From his portrayal of James Bond villain Franz Sanchez to FBI profiler Bailey Malone in "Profiler" (1996), Robert Davi is one of the film industry's most recognized tough guys, whether on the big screen or on television. His tough exterior masks a powerful inner sensitivity, which he calls upon for his most notorious roles. A stickler for research, Davi contacted Quantico and arranged to meet Bill Hagenmeyer, the real-life FBI profiler. Davi received critical acclaim within the industry for his provocative and smoldering portrayal of Bailey Malone. The show, currently in syndication, struck a chord with audiences, paving the way for such shows as "CSI: Crime Scene Investigation" (2000), "Without a Trace" (2002), "Law & Order: Criminal Intent" (2001) and many others.
His work as a Palestinian terrorist Salim Ajami in an award-winning TV movie brought him critical acclaim and caught the eye of legendary James Bond producer Albert R. Broccoli, who cast Davi as Colombian drug lord and lead villain Franz Sanchez in the Bond film Licence to Kill (1989). Davi studied with the legendary Stella Adler, who became his mentor, and he was also a member of the Actors Studio, where he studied with Lee Strasberg. His big break came when he was cast opposite Frank Sinatra in the telefilm Contract on Cherry Street (1977) (TV), and he has gone on to work in projects with Marlon Brando, Roberto Benigni, Arnold Schwarzenegger, Bruce Willis, Clint Eastwood, Benicio Del Toro, Danny Glover and Adam Sandler, to name a few.
Among his many notable film credits are Die Hard (1988), The Goonies (1985), Son of the Pink Panther (1993), Licence to Kill (1989), Raw Deal (1986) and Showgirls (1995). He has worked with such directors as Steven Spielberg, Richard Donner, Blake Edwards, John McTiernan and Paul Verhoeven, among others. He is equally adept at comedy, also, as is evident by his work in a Rodney Dangerfield romantic comedy, as a con artist (once again a very funny and believable character), and he can be seen in the Rob Schneider/Adam Sandler comedy The Hot Chick (2002). He recently produced and is starring in Hitters (2002), a film that takes a realistic look at the struggles that occur within a neighborhood mob crew.
Besides working and raising his five children, Davi stays busy volunteering his time in such charities such as The Dream Foundation, Exceptional Children's Foundation, Heart Of A Child Foundation, The National Italian-American Foundation, Unico, and he is the national spokesperson for I Save America.
|Christine Bolster||(19 August 1990 - present) (separated) 4 children|
|Jeri McBride||(29 November 1980 - 1 January 1990) (divorced) 1 child|
|Jan Borenstein||(14 February 1971 - 2 July 1980) (divorced)|
Originally trained as an opera-singer, until he damaged his voice.

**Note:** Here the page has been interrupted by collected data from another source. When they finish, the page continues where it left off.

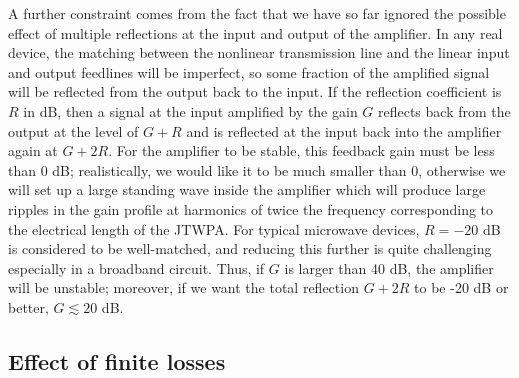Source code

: A further constraint comes from the fact that we have so far ignored the possible effect of multiple reflections at the input and output of the amplifier.  In any real device, the matching between the nonlinear transmission line and the linear input and output feedlines will be imperfect, so some fraction of the amplified signal will be reflected from the output back to the input.  If the reflection coefficient is $R$ in dB, then a signal at the input amplified by the gain $G$ reflects back from the output at the level of $G+R$ and is reflected at the input back into the amplifier again at $G+2R$.  For the amplifier to be stable, this feedback gain must be less than 0 dB; realistically, we would like it to be much smaller than 0, otherwise we will set up a large standing wave inside the amplifier which will produce large ripples in the gain profile at harmonics of twice the frequency corresponding to the electrical length of the JTWPA.  For typical microwave devices, $R = -20$ dB is considered to be well-matched, and reducing this further is quite challenging especially in a broadband circuit.  Thus, if $G$ is larger than 40 dB, the amplifier will be unstable; moreover, if we want the total reflection $G+2R$ to be -20 dB or better, $G \lesssim 20$ dB.

\subsection{Effect of finite losses}\label{s:twpa_loss_theory}

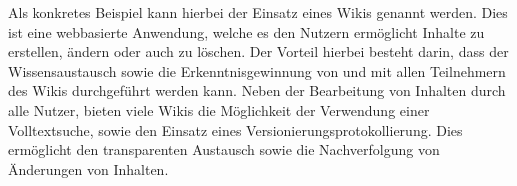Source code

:Als konkretes Beispiel kann hierbei der Einsatz eines Wikis genannt werden. Dies ist eine webbasierte Anwendung, welche es den Nutzern ermöglicht Inhalte zu erstellen, ändern oder auch zu löschen. Der Vorteil hierbei besteht darin, dass der Wissensaustausch sowie die Erkenntnisgewinnung von und mit allen Teilnehmern des Wikis durchgeführt werden kann. Neben der Bearbeitung von Inhalten durch alle Nutzer, bieten viele Wikis die Möglichkeit der Verwendung einer Volltextsuche, sowie den Einsatz eines Versionierungsprotokollierung. Dies ermöglicht den transparenten Austausch sowie die Nachverfolgung von Änderungen von Inhalten. \cite[S. 75f.]{Mertins.2009}

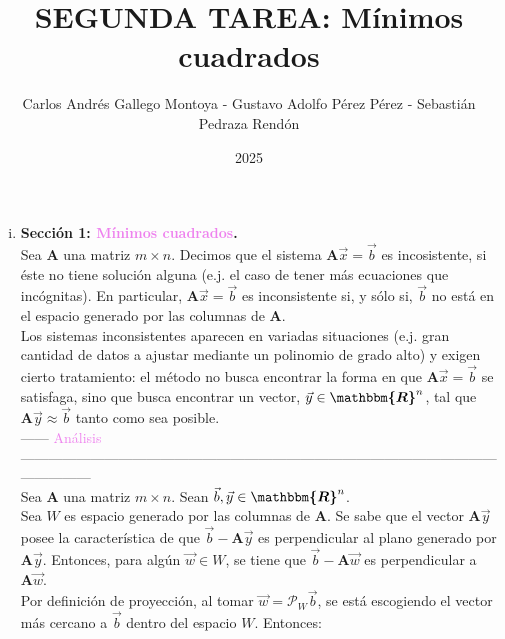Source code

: \documentclass[11pt]{article}
\theoremstyle{definition}
\def\R{\boldsymbol{\mathbbm{R}}}
\begin{document}
\title{\textbf{SEGUNDA TAREA:} M\'inimos cuadrados}

\author{Carlos Andr\'es Gallego Montoya - Gustavo Adolfo P\'erez P\'erez - Sebasti\'an Pedraza Rend\'on}
\date{2025}
%
\maketitle
%

%
\begin{enumerate}[(i)]
%
%

	\item\textbf{Secci\'on 1: \textcolor{violet}{M\'inimos cuadrados}.}\\
Sea $\textbf{A}$ una matriz $m \times n$. Decimos que el sistema $\textbf{A}\vec{x} = \vec{b}$ es incosistente, si \'este no tiene soluci\'on alguna (e.j. el caso de tener m\'as ecuaciones que inc\'ognitas). En particular, $\textbf{A}\vec{x} = \vec{b}$ es inconsistente si, y s\'olo si, $\vec{b}$ no est\'a en el espacio generado por las columnas de $\textbf{A}$.\\
Los sistemas inconsistentes aparecen en variadas situaciones (e.j. gran cantidad de datos a ajustar mediante un polinomio de grado alto) y exigen cierto tratamiento: el m\'etodo no busca encontrar la forma en que $\textbf{A}\vec{x} = \vec{b}$ se satisfaga, sino que busca encontrar un vector, $\vec{y} \in \R^{n}$, tal que $\textbf{A}\vec{y} \approx \vec{b}$ tanto como sea posible.\\
\vspace{2mm} %
------ \textcolor{violet}{An\'alisis} ---------------------------------------------------------------------------------------------------------------------\\
\vspace{2mm} %
Sea $\textbf{A}$ una matriz $m \times n$. Sean $\vec{b}, \vec{y} \in \R^{n}$.\\
Sea $W$ es espacio generado por las columnas de $\textbf{A}$. Se sabe que el vector $\textbf{A}\vec{y}$ posee la caracter\'istica de que $\vec{b} - \textbf{A}\vec{y}$ es perpendicular al plano generado por $\textbf{A}\vec{y}$. Entonces, para alg\'un $\vec{w} \in W$, se tiene que $\vec{b} - \textbf{A}\vec{w}$ es perpendicular a $\textbf{A}\vec{w}$.\\
Por definici\'on de proyecci\'on, al tomar $\vec{w} = \mathcal{P}_{W}\vec{b}$, se est\'a escogiendo el vector m\'as cercano a $\vec{b}$ dentro del espacio $W$. Entonces:
\begin{equation*}

\end{equation*}
\end{enumerate}
\end{document}
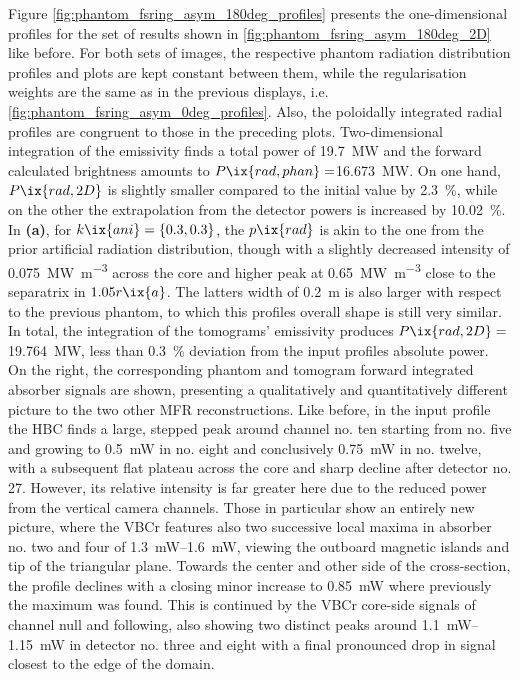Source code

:                 Figure \ref{fig:phantom_fsring_asym_180deg_profiles} presents the one-dimensional profiles for the set of results shown in \cref{fig:phantom_fsring_asym_180deg_2D} like before. For both sets of images, the respective phantom radiation distribution profiles and plots are kept constant between them, while the regularisation weights are the same as in the previous displays, i.e. \cref{fig:phantom_fsring_asym_0deg_profiles}. Also, the poloidally integrated radial profiles are congruent to those in the preceding plots. Two-dimensional integration of the emissivity finds a total power of \SI{19.7}{\mega\watt} and the forward calculated brightness amounts to $P\ix{rad,phan}=$\SI{16.673}{\mega\watt}. On one hand, $P\ix{rad,2D}$ is slightly smaller compared to the initial value by \SI{2.3}{\percent}, while on the other the extrapolation from the detector powers is increased by \SI{10.02}{\percent}. In \textbf{(a)}, for $k\ix{ani}=\left\{0.3, 0.3\right\}$, the $p\ix{rad}$ is akin to the one from the prior artificial radiation distribution, though with a slightly decreased intensity of \SI{0.075}{\mega\watt\per\cubic\meter} across the core and higher peak at \SI{0.65}{\mega\watt\per\cubic\meter} close to the separatrix in $1.05r\ix{a}$. The latters width of \SI{0.2}{\meter} is also larger with respect to the previous phantom, to which this profiles overall shape is still very similar. In total, the integration of the tomograms' emissivity produces $P\ix{rad,2D}=$\SI{19.764}{\mega\watt}, less than \SI{0.3}{\percent} deviation from the input profiles absolute power.\\%
                On the right, the corresponding phantom and tomogram forward integrated absorber signals are shown, presenting a qualitatively and quantitatively different picture to the two other MFR reconstructions. Like before, in the input profile the HBC finds a large, stepped peak around channel no. ten starting from no. five and growing to \SI{0.5}{\milli\watt} in no. eight and conclusively \SI{0.75}{\milli\watt} in no. twelve, with a subsequent flat plateau across the core and sharp decline after detector no. 27. However, its relative intensity is far greater here due to the reduced power from the vertical camera channels. Those in particular show an entirely new picture, where the VBCr features also two successive local maxima in absorber no. two and four of \SIrange{1.3}{1.6}{\milli\watt}, viewing the outboard magnetic islands and tip of the triangular plane. Towards the center and other side of the cross-section, the profile declines with a closing minor increase to \SI{0.85}{\milli\watt} where previously the maximum was found. This is continued by the VBCr core-side signals of channel null and following, also showing two distinct peaks around \SIrange{1.1}{1.15}{\milli\watt} in detector no. three and eight with a final pronounced drop in signal closest to the edge of the domain.\\%
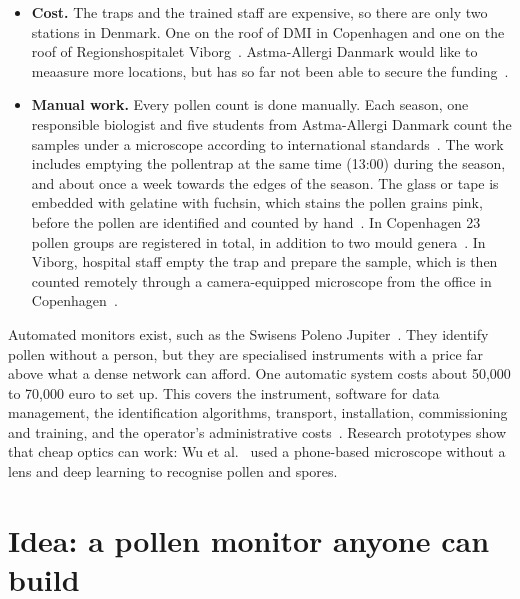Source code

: \begin{itemize}
  \item \textbf{Cost.} The traps and the trained staff are expensive, so there are only two stations in Denmark. One on the roof of DMI in Copenhagen and one on the roof of Regionshospitalet Viborg~\cite{stage2018pollen}. Astma-Allergi Danmark would like to meaasure more locations, but has so far not been able to secure the funding~\cite{stage2018pollen}.
  \item \textbf{Manual work.} Every pollen count is done manually. Each season, one responsible biologist and five students from Astma-Allergi Danmark count the samples under a microscope according to international standards~\cite{stage2018pollen}. The work includes emptying the pollentrap at the same time (13:00) during the season, and about once a week towards the edges of the season. The glass or tape is embedded with gelatine with fuchsin, which stains the pollen grains pink, before the pollen are identified and counted by hand~\cite{stage2018pollen}. In Copenhagen 23 pollen groups are registered in total, in addition to two mould genera~\cite{stage2018pollen}. In Viborg, hospital staff empty the trap and prepare the sample, which is then counted remotely through a camera-equipped microscope from the office in Copenhagen~\cite{stage2018pollen}.
\end{itemize}

Automated monitors exist, such as the Swisens Poleno Jupiter~\cite{SwisensPoleno}. They identify
pollen without a person, but they are specialised instruments with a price far above what a
dense network can afford. One automatic system costs about 50,000 to 70,000 euro to set up.
This covers the instrument, software for data management, the identification algorithms,
transport, installation, commissioning and training, and the operator's administrative
costs~\cite{SwisensCost}. Research prototypes show that cheap optics can work: Wu et
al.~\cite{Wu2018} used a phone-based microscope without a lens and deep learning to recognise
pollen and spores.

\section{Idea: a pollen monitor anyone can build}

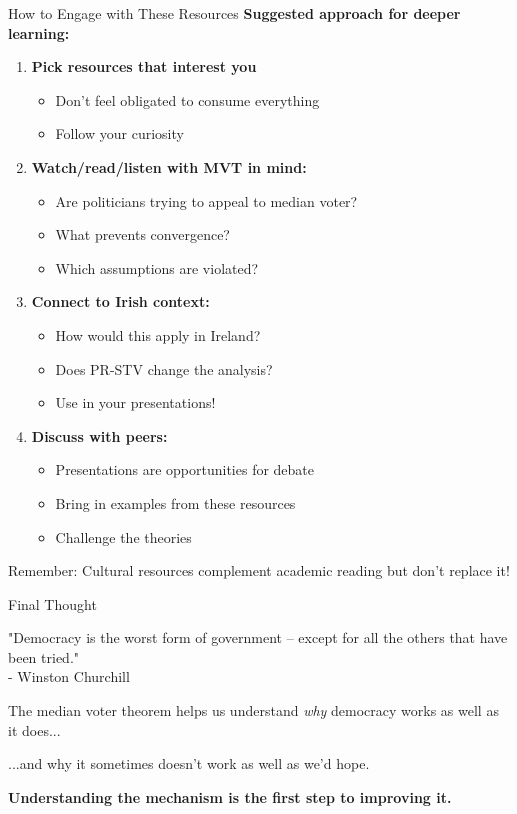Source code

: \documentclass[10pt]{beamer}
\begin{document}
\begin{frame}[allowframebreaks]{How to Engage with These Resources}
\textbf{Suggested approach for deeper learning:}

\begin{enumerate}
\item \textbf{Pick resources that interest you}
\begin{itemize}
\item Don't feel obligated to consume everything
\item Follow your curiosity
\end{itemize}

\item \textbf{Watch/read/listen with MVT in mind:}
\begin{itemize}
\item Are politicians trying to appeal to median voter?
\item What prevents convergence?
\item Which assumptions are violated?
\end{itemize}
 \framebreak   
\item \textbf{Connect to Irish context:}
\begin{itemize}
\item How would this apply in Ireland?
\item Does PR-STV change the analysis?
\item Use in your presentations!
\end{itemize}

\item \textbf{Discuss with peers:}
\begin{itemize}
\item Presentations are opportunities for debate
\item Bring in examples from these resources
\item Challenge the theories
\end{itemize}
\end{enumerate}


\alert{Remember:} Cultural resources complement academic reading but don't replace it!
\end{frame}

\begin{frame}{Final Thought}
\begin{center}
\large "Democracy is the worst form of government – except for all the others that have been tried." \\

- Winston Churchill
\end{center}



\begin{center}
The median voter theorem helps us understand \textit{why} democracy works as well as it does...


...and why it sometimes doesn't work as well as we'd hope.


\textbf{Understanding the mechanism is the first step to improving it.}
\end{center}
\end{frame}
\end{document}
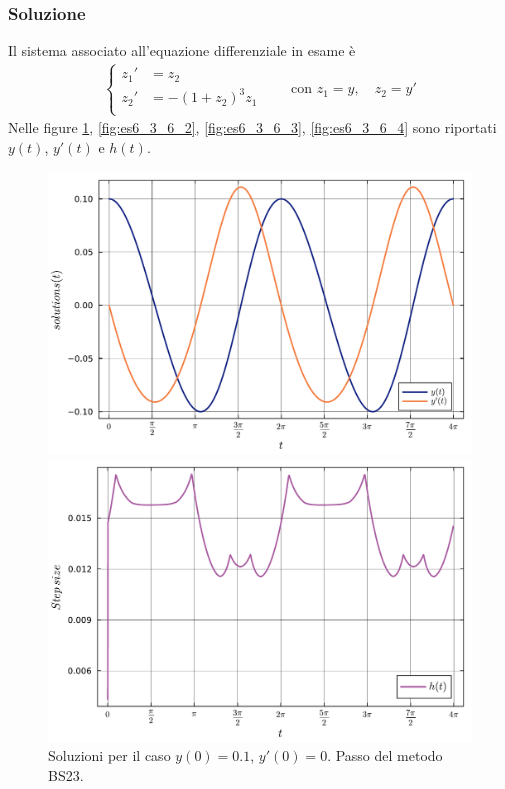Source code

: \documentclass[letterpaper, 12pt]{article}
\numberwithin{equation}{section}    %
\begin{document}
\subsubsection{Soluzione}
Il sistema associato all'equazione differenziale in esame è 
\begin{align*}
\left\{
\begin{array}{rl}
    z_1' &= z_2 \\
    z_2' &= - (1+z_2)^3 z_1 \\
\end{array}
\right.
\qquad \text{con } z_1 = y, \quad z_2 = y'
\end{align*}
Nelle figure \ref{fig:es6_3_6_1}, \ref{fig:es6_3_6_2}, \ref{fig:es6_3_6_3}, \ref{fig:es6_3_6_4} 
sono riportati $y(t)$, $y'(t)$ e $h(t)$.
\begin{figure}[!ht]
    \centering
    \begin{minipage}[b]{0.40\textwidth}
        \includegraphics[width=\textwidth]{6361.pdf}
    \end{minipage}
    \hspace{0.5cm}
    \begin{minipage}[b]{0.40\textwidth}
        \includegraphics[width=\textwidth]{6362.pdf}
    \end{minipage}
    \caption{Soluzioni per il caso $y(0) = 0.1$, $y'(0) = 0$. Passo del metodo BS23.}
    \label{fig:es6_3_6_1}
\end{figure}
\end{document}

Sometime protégé of famous opera star Tito Gobbi.
Children: Sean Christian Davi (b.1981) with Jeri McBride, Ariana Marie Davi (b.April 3th 1990), Frances Davi (b.1992), Isabella Davi and Nicholas Edward Davi (twins, born on January 11th 2001) with Christine Bolster.
Only actor to star in all three of MGM's biggest franchises - James Bond, Pink Panther and Stargate (he is a recurring character on "Stargate: Atlantis" (2004)).
Attended Seton Hall High School, Patchogue, New York.
Attended Hofstra University on a drama scholarship.
Made his professional debut with Long Island's Lyric Opera Company.
Met his wife-to-be Christine Bolster in 1989 when he invited friend Mickey Rourke over to his home for some karaoke fun. Rourke, who was dating the fashion model at the time, introduced her to Davi, and he vowed to Rourke that he would marry her one day. Bolster later received an invitation from Davi to join him on a pictorial spread he was doing for GQ Magazine. He proposed to her during the shoot and they married soon after.
Loves Harley-Davidson motorcycles.
He went to Catholic primary schools on Long Island as a kid and then to Seton Hall, a Catholic high school in Patchogue, New York.
He got into Hofstra University on a drama scholarship and began working with its famous Shakespeare program, which includes a campus replica of Shakespeare's Globe Theater. After a time, though, he lost interest in school. Instead, he held a larger ambition: to work with the great Stella Adler. He ended up studying with Adler for three years and also studied with Lee Strasberg. During his apprenticeship, he acted in a rich variety of plays, from Anton Chekhov's "The Cherry Orchard" and "The Seagull" to William Shakespeare's "Much Ado About Nothing" and Ken Kesey's "One Flew Over the Cuckoo's Nest".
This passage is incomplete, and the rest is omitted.